Stored dataset items:

☆ ☆ ☆ ☆

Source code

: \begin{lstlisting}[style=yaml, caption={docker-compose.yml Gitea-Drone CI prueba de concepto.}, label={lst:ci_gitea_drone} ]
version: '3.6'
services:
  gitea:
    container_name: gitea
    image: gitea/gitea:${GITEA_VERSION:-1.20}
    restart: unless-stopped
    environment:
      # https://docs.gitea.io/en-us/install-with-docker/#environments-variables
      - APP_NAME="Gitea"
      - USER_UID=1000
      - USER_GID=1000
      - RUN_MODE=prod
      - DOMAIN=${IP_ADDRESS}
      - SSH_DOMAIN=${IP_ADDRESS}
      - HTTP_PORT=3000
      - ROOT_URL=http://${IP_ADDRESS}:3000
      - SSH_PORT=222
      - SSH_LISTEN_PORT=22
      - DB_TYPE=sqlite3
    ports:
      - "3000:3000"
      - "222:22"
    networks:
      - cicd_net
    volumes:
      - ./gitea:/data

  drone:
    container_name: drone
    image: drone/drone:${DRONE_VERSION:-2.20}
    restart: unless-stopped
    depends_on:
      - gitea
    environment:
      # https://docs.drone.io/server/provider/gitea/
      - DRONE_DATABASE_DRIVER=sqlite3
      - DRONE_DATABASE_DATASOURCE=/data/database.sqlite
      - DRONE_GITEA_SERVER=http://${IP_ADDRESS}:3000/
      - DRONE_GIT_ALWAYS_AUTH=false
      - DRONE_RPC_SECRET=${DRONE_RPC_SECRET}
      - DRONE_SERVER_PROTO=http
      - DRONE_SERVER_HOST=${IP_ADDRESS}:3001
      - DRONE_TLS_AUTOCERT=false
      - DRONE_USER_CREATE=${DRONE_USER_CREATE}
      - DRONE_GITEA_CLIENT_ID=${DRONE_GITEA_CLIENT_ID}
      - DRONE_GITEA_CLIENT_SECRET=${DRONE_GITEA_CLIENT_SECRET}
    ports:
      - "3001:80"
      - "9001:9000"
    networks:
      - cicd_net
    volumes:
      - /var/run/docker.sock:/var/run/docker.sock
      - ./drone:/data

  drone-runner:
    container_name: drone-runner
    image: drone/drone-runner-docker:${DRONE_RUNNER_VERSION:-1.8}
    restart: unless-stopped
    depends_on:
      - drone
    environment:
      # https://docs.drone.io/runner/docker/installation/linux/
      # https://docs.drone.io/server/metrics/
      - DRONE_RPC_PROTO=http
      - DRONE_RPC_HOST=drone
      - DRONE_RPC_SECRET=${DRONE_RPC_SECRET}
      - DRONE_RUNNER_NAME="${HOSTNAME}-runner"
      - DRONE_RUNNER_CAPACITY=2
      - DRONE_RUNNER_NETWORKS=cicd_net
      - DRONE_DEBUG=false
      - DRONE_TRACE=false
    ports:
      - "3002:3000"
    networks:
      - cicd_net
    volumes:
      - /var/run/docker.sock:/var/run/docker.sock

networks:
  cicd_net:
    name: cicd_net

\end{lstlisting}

☆ ☆ ☆ ☆

Write out the records once more, precisely as they stand.

Source code

: \begin{lstlisting}[style=yaml, caption={docker-compose.yml Gitea-Drone CI prueba de concepto.}, label={lst:ci_gitea_drone} ]
version: '3.6'
services:
  gitea:
    container_name: gitea
    image: gitea/gitea:${GITEA_VERSION:-1.20}
    restart: unless-stopped
    environment:
      # https://docs.gitea.io/en-us/install-with-docker/#environments-variables
      - APP_NAME="Gitea"
      - USER_UID=1000
      - USER_GID=1000
      - RUN_MODE=prod
      - DOMAIN=${IP_ADDRESS}
      - SSH_DOMAIN=${IP_ADDRESS}
      - HTTP_PORT=3000
      - ROOT_URL=http://${IP_ADDRESS}:3000
      - SSH_PORT=222
      - SSH_LISTEN_PORT=22
      - DB_TYPE=sqlite3
    ports:
      - "3000:3000"
      - "222:22"
    networks:
      - cicd_net
    volumes:
      - ./gitea:/data

  drone:
    container_name: drone
    image: drone/drone:${DRONE_VERSION:-2.20}
    restart: unless-stopped
    depends_on:
      - gitea
    environment:
      # https://docs.drone.io/server/provider/gitea/
      - DRONE_DATABASE_DRIVER=sqlite3
      - DRONE_DATABASE_DATASOURCE=/data/database.sqlite
      - DRONE_GITEA_SERVER=http://${IP_ADDRESS}:3000/
      - DRONE_GIT_ALWAYS_AUTH=false
      - DRONE_RPC_SECRET=${DRONE_RPC_SECRET}
      - DRONE_SERVER_PROTO=http
      - DRONE_SERVER_HOST=${IP_ADDRESS}:3001
      - DRONE_TLS_AUTOCERT=false
      - DRONE_USER_CREATE=${DRONE_USER_CREATE}
      - DRONE_GITEA_CLIENT_ID=${DRONE_GITEA_CLIENT_ID}
      - DRONE_GITEA_CLIENT_SECRET=${DRONE_GITEA_CLIENT_SECRET}
    ports:
      - "3001:80"
      - "9001:9000"
    networks:
      - cicd_net
    volumes:
      - /var/run/docker.sock:/var/run/docker.sock
      - ./drone:/data

  drone-runner:
    container_name: drone-runner
    image: drone/drone-runner-docker:${DRONE_RUNNER_VERSION:-1.8}
    restart: unless-stopped
    depends_on:
      - drone
    environment:
      # https://docs.drone.io/runner/docker/installation/linux/
      # https://docs.drone.io/server/metrics/
      - DRONE_RPC_PROTO=http
      - DRONE_RPC_HOST=drone
      - DRONE_RPC_SECRET=${DRONE_RPC_SECRET}
      - DRONE_RUNNER_NAME="${HOSTNAME}-runner"
      - DRONE_RUNNER_CAPACITY=2
      - DRONE_RUNNER_NETWORKS=cicd_net
      - DRONE_DEBUG=false
      - DRONE_TRACE=false
    ports:
      - "3002:3000"
    networks:
      - cicd_net
    volumes:
      - /var/run/docker.sock:/var/run/docker.sock

networks:
  cicd_net:
    name: cicd_net

\end{lstlisting}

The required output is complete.